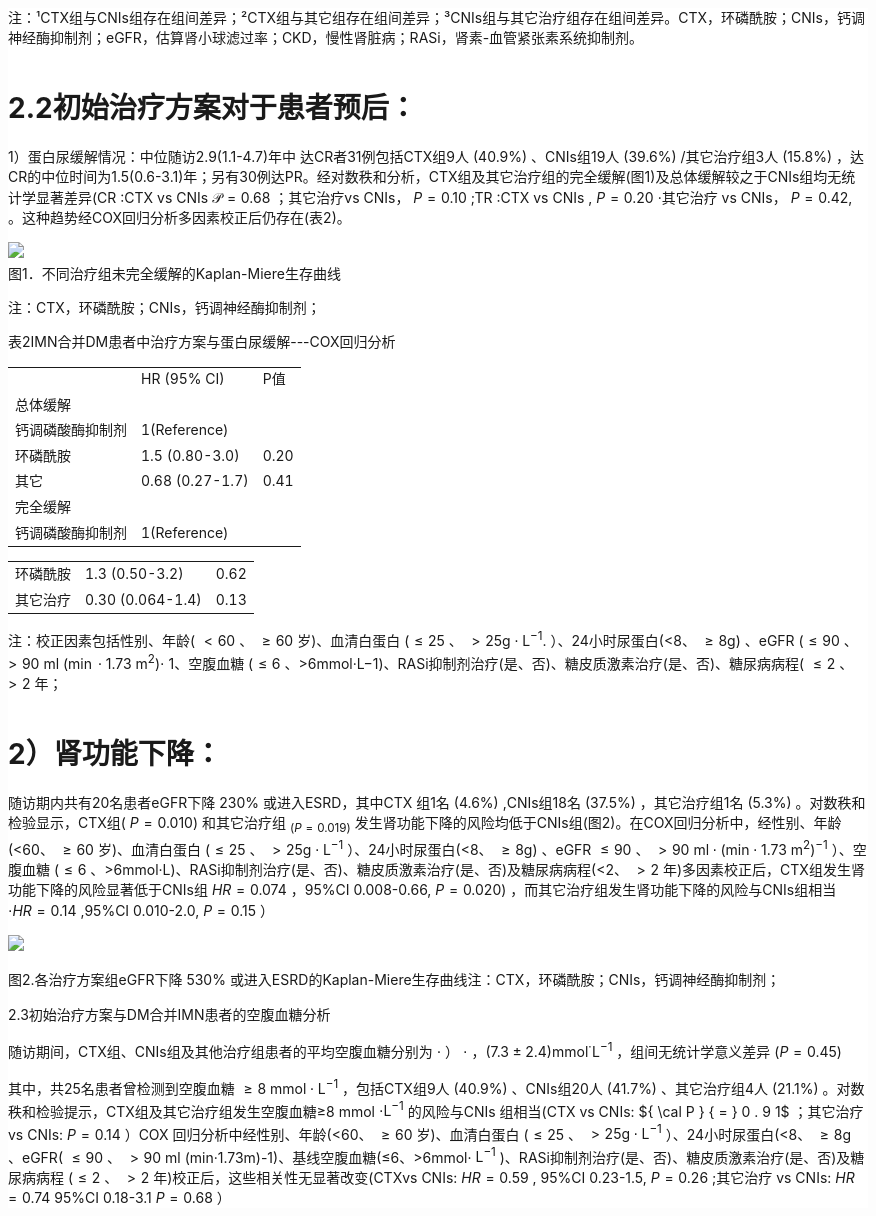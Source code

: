 注：¹CTX组与CNIs组存在组间差异；²CTX组与其它组存在组间差异；³CNIs组与其它治疗组存在组间差异。CTX，环磷酰胺；CNIs，钙调神经酶抑制剂；eGFR，估算肾小球滤过率；CKD，慢性肾脏病；RASi，肾素-血管紧张素系统抑制剂。

# 2.2初始治疗方案对于患者预后：

1）蛋白尿缓解情况：中位随访2.9(1.1-4.7)年中 达CR者31例包括CTX组9人 $( 4 0 . 9 \% )$ 、CNIs组19人 $( 3 9 . 6 \% )$ /其它治疗组3人 $( 1 5 . 8 \% )$ ，达CR的中位时间为1.5(0.6-3.1)年；另有30例达PR。经对数秩和分析，CTX组及其它治疗组的完全缓解(图1)及总体缓解较之于CNIs组均无统计学显著差异(CR :CTX vs CNIs $\scriptstyle \mathbf { \mathcal { P } } = 0 . 6 8$ ；其它治疗vs CNIs， $\scriptstyle P = 0 . 1 0$ ;TR :CTX vs CNIs , $\scriptstyle P = 0 . 2 0$ ·其它治疗 vs CNIs， $\scriptstyle P = 0 . 4 2 { \mathrm { , } }$ 。这种趋势经COX回归分析多因素校正后仍存在(表2)。

![](images/d3c1fb0bea9e209e8bd38495fda2645347013e167d876f44445e242cc988682e.jpg)  
图1．不同治疗组未完全缓解的Kaplan-Miere生存曲线

注：CTX，环磷酰胺；CNIs，钙调神经酶抑制剂；

表2IMN合并DM患者中治疗方案与蛋白尿缓解---COX回归分析  

<html><body><table><tr><td></td><td>HR (95% CI)</td><td>P值</td></tr><tr><td>总体缓解</td><td></td><td></td></tr><tr><td>钙调磷酸酶抑制剂</td><td>1(Reference)</td><td></td></tr><tr><td>环磷酰胺</td><td>1.5 (0.80-3.0)</td><td>0.20</td></tr><tr><td>其它</td><td>0.68 (0.27-1.7)</td><td>0.41</td></tr><tr><td>完全缓解</td><td></td><td></td></tr><tr><td>钙调磷酸酶抑制剂</td><td>1(Reference)</td><td></td></tr></table></body></html>

<html><body><table><tr><td>环磷酰胺</td><td>1.3 (0.50-3.2)</td><td>0.62</td></tr><tr><td>其它治疗</td><td>0.30 (0.064-1.4)</td><td>0.13</td></tr></table></body></html>

注：校正因素包括性别、年龄( $< 6 0$ 、 $\scriptstyle \geq 6 0$ 岁)、血清白蛋白 $( \leq 2 5$ 、 ${ > } 2 5 \mathrm { g } { \cdot } \mathrm { L } ^ { - 1 } .$ ）、24小时尿蛋白(<8、 $\geq 8 \mathrm { g } )$ 、eGFR $( { \leq } 9 0$ 、 $> 9 0 ~ \mathrm { m l }$ $( \operatorname* { m i n } \cdot 1 . 7 3 ~ \mathrm { m } ^ { 2 } ) \cdot$ 1、空腹血糖 $( \leq 6$ 、>6mmol·L−1)、RASi抑制剂治疗(是、否)、糖皮质激素治疗(是、否)、糖尿病病程( ${ \leq } 2$ 、 $> 2$ 年；

# 2）肾功能下降：

随访期内共有20名患者eGFR下降 $23 0 \%$ 或进入ESRD，其中CTX 组1名 $( 4 . 6 \% )$ ,CNIs组18名 $( 3 7 . 5 \% )$ ，其它治疗组1名 $( 5 . 3 \% )$ 。对数秩和检验显示，CTX组( $\scriptstyle P = 0 . 0 1 0 )$ 和其它治疗组 $_ { ( P = 0 . 0 1 9 ) }$ 发生肾功能下降的风险均低于CNIs组(图2)。在COX回归分析中，经性别、年龄(<60、 $\scriptstyle \geq 6 0$ 岁)、血清白蛋白 $( \leq 2 5$ 、 ${ > } 2 5 \mathrm { g } { \cdot } \mathrm { L } ^ { - 1 }$ ）、24小时尿蛋白(<8、 $\geq 8 \mathrm { g } )$ 、eGFR $\scriptstyle \leq 9 0$ 、 $> 9 0$ $\mathrm { m l } { \cdot } ( \mathrm { m i n } { \cdot } 1 . 7 3 ~ \mathrm { m } ^ { 2 } ) ^ { - 1 }$ ）、空腹血糖 $( \leq 6$ 、>6mmol·L)、RASi抑制剂治疗(是、否)、糖皮质激素治疗(是、否)及糖尿病病程(<2、 $> 2$ 年)多因素校正后，CTX组发生肾功能下降的风险显著低于CNIs组 $\scriptstyle { H R = 0 . 0 7 4 }$ ，95%CI 0.008-0.66, $\scriptstyle P = 0 . 0 2 0 )$ ，而其它治疗组发生肾功能下降的风险与CNIs组相当 $\scriptstyle { \cdot } H R = 0 . 1 4$ ,95%CI 0.010-2.0, $P { = } 0 . 1 5$ ）

![](images/07bf9bd0c33eb7660727693f9125d60f4dc8490d74b0d434de0c56dd8c54c43c.jpg)

图2.各治疗方案组eGFR下降 $5 3 0 \%$ 或进入ESRD的Kaplan-Miere生存曲线注：CTX，环磷酰胺；CNIs，钙调神经酶抑制剂；

2.3初始治疗方案与DM合并IMN患者的空腹血糖分析

随访期间，CTX组、CNIs组及其他治疗组患者的平均空腹血糖分别为 $\cdot$ ） $\cdot$ ，$( 7 . 3 { \pm } 2 . 4 ) \mathrm { m m o l ^ { \cdot } L ^ { - 1 } }$ ，组间无统计学意义差异 $( P { = } 0 . 4 5 )$

其中，共25名患者曾检测到空腹血糖 ${ \geq } 8 \ \mathrm { m m o l } { \cdot } \mathrm { L } ^ { - 1 }$ ，包括CTX组9人 $( 4 0 . 9 \% )$ 、CNIs组20人 $( 4 1 . 7 \% )$ 、其它治疗组4人 $( 2 1 . 1 \% )$ 。对数秩和检验提示，CTX组及其它治疗组发生空腹血糖≥8 mmol $\cdot \mathrm { L } ^ { - 1 }$ 的风险与CNIs 组相当(CTX vs CNIs: ${ \cal P } { = } 0 . 9 1$ ；其它治疗 vs CNIs: $\scriptstyle P = 0 . 1 4$ ）COX 回归分析中经性别、年龄(<60、 $\scriptstyle \geq 6 0$ 岁)、血清白蛋白 $( \leq 2 5$ 、 ${ > } 2 5 \mathrm { g { \cdot } L } ^ { - 1 }$ ）、24小时尿蛋白(<8、 $\geq 8 \mathrm { g }$ 、eGFR( $\scriptstyle \leq 9 0$ 、 $> 9 0 ~ \mathrm { m l }$ (min·1.73m)-1)、基线空腹血糖(≤6、>6mmol· ${ \mathrm { L } } ^ { - 1 }$ )、RASi抑制剂治疗(是、否)、糖皮质激素治疗(是、否)及糖尿病病程 $( \leq 2$ 、 $> 2$ 年)校正后，这些相关性无显著改变(CTXvs CNIs: $H R { = } 0 . 5 9$ , 95%CI 0.23-1.5, $P { = } 0 . 2 6$ ;其它治疗 vs CNIs: $H R { = } 0 . 7 4$ 95%CI 0.18-3.1 $P { = } 0 . 6 8$ ）
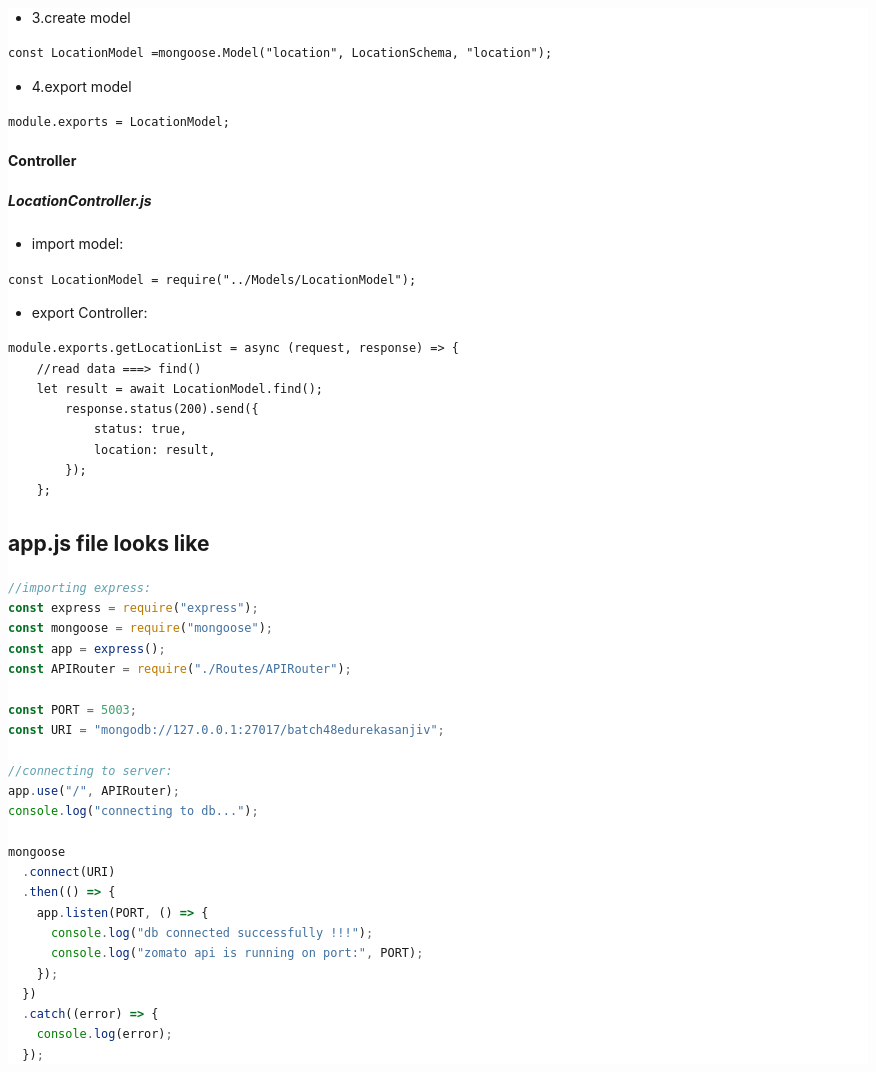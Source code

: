 - 3.create model

```mongo
const LocationModel =mongoose.Model("location", LocationSchema, "location");
```

- 4.export model

```mongo
module.exports = LocationModel;
```

#### **Controller**

##### LocationController.js

- import model:

```mongo
const LocationModel = require("../Models/LocationModel");
```

- export Controller:

```mongo
module.exports.getLocationList = async (request, response) => {
    //read data ===> find()
    let result = await LocationModel.find();
        response.status(200).send({
            status: true,
            location: result,
        });
    };
```

## **app.js** file looks like

```js
//importing express:
const express = require("express");
const mongoose = require("mongoose");
const app = express();
const APIRouter = require("./Routes/APIRouter");

const PORT = 5003;
const URI = "mongodb://127.0.0.1:27017/batch48edurekasanjiv";

//connecting to server:
app.use("/", APIRouter);
console.log("connecting to db...");

mongoose
  .connect(URI)
  .then(() => {
    app.listen(PORT, () => {
      console.log("db connected successfully !!!");
      console.log("zomato api is running on port:", PORT);
    });
  })
  .catch((error) => {
    console.log(error);
  });
```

++++++

*Requirement*: Only lines of the data holding the word "LocationModel" go in the answer. Please copy each of them.

*Answer section*:
const LocationModel =mongoose.Model("location", LocationSchema, "location");
module.exports = LocationModel;
const LocationModel = require("../Models/LocationModel");
    let result = await LocationModel.find();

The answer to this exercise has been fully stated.